RESQUE, for Plaintiff in Error. Two questions present themselves in this case. 1. Does the evidence amount to the crime of larcency, and justify a conviction under the first instruction of the court? or does it show a mere breach of trust? 2. Is the second instruction given by the court below warranted by law? 1st, larceny is defined by most writers on criminal law to be “the felonious taking, stealing and carrying away of the personal goods of another.” A felonious intent, is the very gist or essence of the crime of larceny, and must exist at the very moment the party gets possession of the property. “The felonious intent is essential to the offense; and in order to make it felony, the intent to steal ought to be at the time when the party first gets possession of the goods.” 2 East's P. C. 655. In the case of John Pear--2 East's P. C. 688, Ashurst, Judge, says that “whenever there is a real and bona fide contract and delivery, and afterwards the goods are converted to the party's own use, that is not felony.” “If A. delivers a horse to B. to ride to D. and return, and he rides away animo furandi, this is no felony--the like of other goods.” Co. P. C. 107, Butler's case; 1 Hale P. C. 504. For aught appears to the contrary, there was a bona fide contract for hire, between the plaintiff in error and the owner of the horse, by virtue of which the horse was delivered. That delivery vested in the said Norton a special property in the horse and left the reversionary interest in Gordon, which differs from a mere custody, when the legal possession is not changed: a conversion of the goods with a felonious intention, in the latter case would be larceny, in the former nothing more than a mere breach of trust. As the evidence shows a bona fide hiring the conviction is wrong. See 1 Hale's P. C. 504, 506 and 508; 2 East's P. C. 552, 685-6, 7, 655. 2. Is the second instruction given by the court below warranted by law? See Archbold's Crim. Pl. 187; 2 Russell on Crimes, 132 and 441; and 2 East's P. C. 655.

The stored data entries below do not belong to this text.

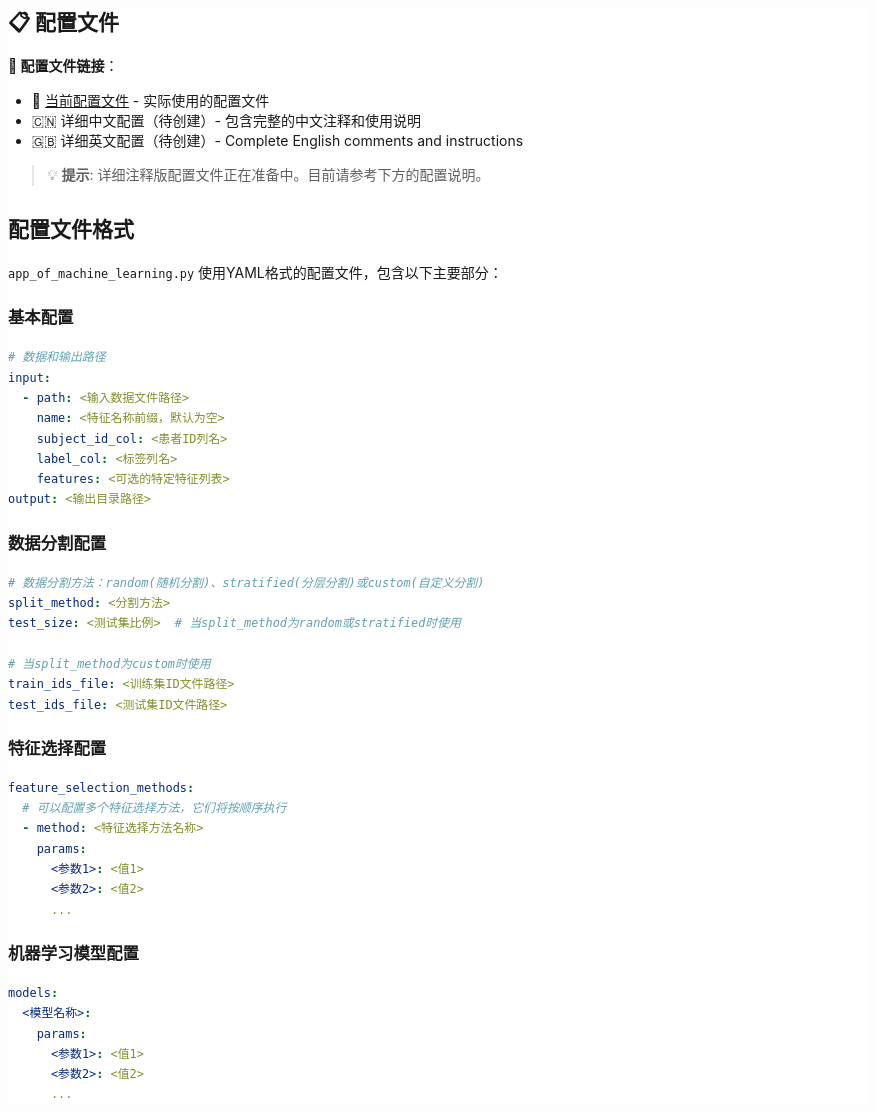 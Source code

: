 ## 📋 配置文件

**📖 配置文件链接**：
- 📄 [当前配置文件](../config/config_machine_learning.yaml) - 实际使用的配置文件
- 🇨🇳 详细中文配置（待创建）- 包含完整的中文注释和使用说明
- 🇬🇧 详细英文配置（待创建）- Complete English comments and instructions

> 💡 **提示**: 详细注释版配置文件正在准备中。目前请参考下方的配置说明。

## 配置文件格式

`app_of_machine_learning.py` 使用YAML格式的配置文件，包含以下主要部分：

### 基本配置

```yaml
# 数据和输出路径
input:
  - path: <输入数据文件路径>
    name: <特征名称前缀，默认为空>
    subject_id_col: <患者ID列名>
    label_col: <标签列名>
    features: <可选的特定特征列表>
output: <输出目录路径>
```

### 数据分割配置

```yaml
# 数据分割方法：random(随机分割)、stratified(分层分割)或custom(自定义分割)
split_method: <分割方法>
test_size: <测试集比例>  # 当split_method为random或stratified时使用

# 当split_method为custom时使用
train_ids_file: <训练集ID文件路径>
test_ids_file: <测试集ID文件路径>
```

### 特征选择配置

```yaml
feature_selection_methods:
  # 可以配置多个特征选择方法，它们将按顺序执行
  - method: <特征选择方法名称>
    params:
      <参数1>: <值1>
      <参数2>: <值2>
      ...
```

### 机器学习模型配置

```yaml
models:
  <模型名称>:
    params:
      <参数1>: <值1>
      <参数2>: <值2>
      ...
```
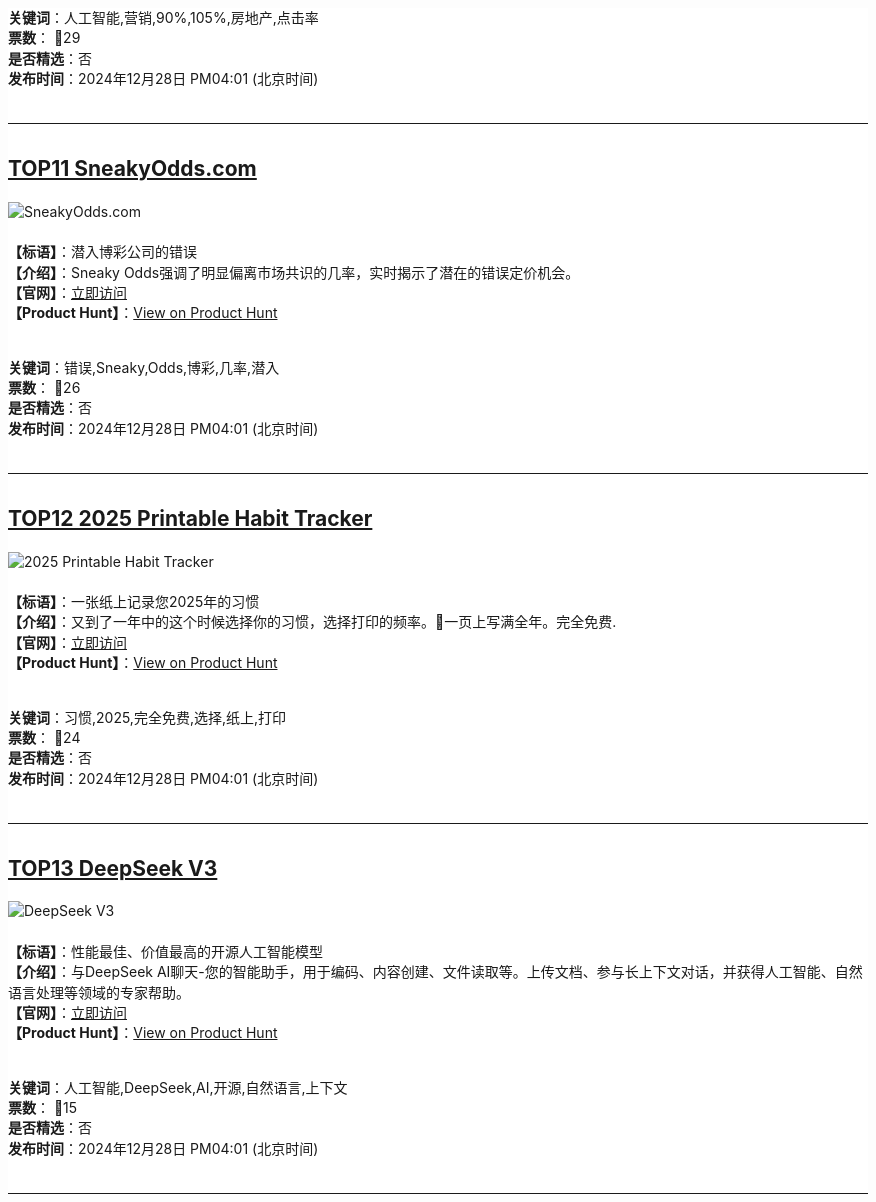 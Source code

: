 **关键词**：人工智能,营销,90%,105%,房地产,点击率<br />
**票数**： 🔺29<br />
**是否精选**：否<br />
**发布时间**：2024年12月28日 PM04:01 (北京时间)<br /><br />

---

## [TOP11    SneakyOdds.com](https://www.producthunt.com/posts/sneakyodds-com)
![SneakyOdds.com](https://ph-files.imgix.net/cc7ac3d7-91a0-4f93-a124-e312a9e9c901.png?auto=format&fit=crop&frame=1&h=512&w=1024)<br /><br />
**【标语】**：潜入博彩公司的错误<br />
**【介绍】**：Sneaky Odds强调了明显偏离市场共识的几率，实时揭示了潜在的错误定价机会。<br />
**【官网】**：[立即访问](https://www.producthunt.com/r/K3XFHA3WH6NO3T)<br />
**【Product Hunt】**：[View on Product Hunt](https://www.producthunt.com/posts/sneakyodds-com)<br /><br />

**关键词**：错误,Sneaky,Odds,博彩,几率,潜入<br />
**票数**： 🔺26<br />
**是否精选**：否<br />
**发布时间**：2024年12月28日 PM04:01 (北京时间)<br /><br />

---

## [TOP12    2025 Printable Habit Tracker](https://www.producthunt.com/posts/2025-printable-habit-tracker)
![2025 Printable Habit Tracker](https://ph-files.imgix.net/92cca589-ea85-482d-9460-3be7d479091b.png?auto=format&fit=crop&frame=1&h=512&w=1024)<br /><br />
**【标语】**：一张纸上记录您2025年的习惯 <br />
**【介绍】**：又到了一年中的这个时候选择你的习惯，选择打印的频率。🎉一页上写满全年。完全免费.<br />
**【官网】**：[立即访问](https://www.producthunt.com/r/UJEPKC5P3OFXSG)<br />
**【Product Hunt】**：[View on Product Hunt](https://www.producthunt.com/posts/2025-printable-habit-tracker)<br /><br />

**关键词**：习惯,2025,完全免费,选择,纸上,打印<br />
**票数**： 🔺24<br />
**是否精选**：否<br />
**发布时间**：2024年12月28日 PM04:01 (北京时间)<br /><br />

---

## [TOP13    DeepSeek V3](https://www.producthunt.com/posts/deepseek-v3)
![DeepSeek V3](https://ph-files.imgix.net/7d4e4c59-037f-426d-aace-c41fc5402e31.gif?auto=format&fit=crop&frame=1&h=512&w=1024)<br /><br />
**【标语】**：性能最佳、价值最高的开源人工智能模型<br />
**【介绍】**：与DeepSeek AI聊天-您的智能助手，用于编码、内容创建、文件读取等。上传文档、参与长上下文对话，并获得人工智能、自然语言处理等领域的专家帮助。<br />
**【官网】**：[立即访问](https://www.producthunt.com/r/IXSRPGDG32SCAD)<br />
**【Product Hunt】**：[View on Product Hunt](https://www.producthunt.com/posts/deepseek-v3)<br /><br />

**关键词**：人工智能,DeepSeek,AI,开源,自然语言,上下文<br />
**票数**： 🔺15<br />
**是否精选**：否<br />
**发布时间**：2024年12月28日 PM04:01 (北京时间)<br /><br />

---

BIRD, for the State. 1. It will be insisted that the jury found according to the law and evidence. 2. That the first instruction of the court was right. 3. That if the second instruction was wrong, there was no evidence in the cause to which the jury could apply this instruction, and therefore the jury could not be misled by it. And the court ought not to disturb the judgment below, when it is evident the jury found right, merely because the court erred in giving an opinion which had no application to the case. That first instruction was right, see Rex v. Pear, Rex v. Charlewood, and Rex v. Simple, 12 Petersdorff's Com. Law, p. 58, 59, side pages. As to second instruction, see Strother v. Lucas, 4 Peter's Rep.

MCGIRK, J.

Norton was indicted for horse-stealing, in the Circuit Court of St. Louis county. A verdict was found against him, and judgment thereon; and he brought the case here by a writ of error On the trial, the prosecution gave in evidence, that in the city of St. Louis, one Gordon kept a livery stable. That on the 19th or 20th of March, 1836, Norton came to the stable of Gordon, the witness, on Friday and hired of him a horse, saddle and bridle, to go to St. Charles on the next day and to return the next day. That on Saturday, Norton came to the stable and got the horse and started off on the horse; and that Norton never returned the horse nor came back to give any account of the same. That about the first of July afterwards, about night, some three weeks before the trial, the witness, Gordon, went to his boarding house and sat down, and Norton came in, walked by and ran nearly over witness: had on entirely different clothes then, from those he had on when he got the horse: had on double glass spectacles, and that witness did not then know him to be the same man. That when Norton got the horse, he said his name was Spencer Norton. That witness and an officer went next morning after Norton to arrest him, they found him at what is called the upper ferry. That he denied that his name was Spencer Norton, but said his name was Thomas Anderson. On the trial, the prisoner admitted that his name was Spencer Norton, and that he had hired the horse of Gordon. On this state of testimony, the Circuit Court gave two instructions: no objection is made to the first, the last was excepted to and is as follows: “If the jury shall be of opinion that there was a...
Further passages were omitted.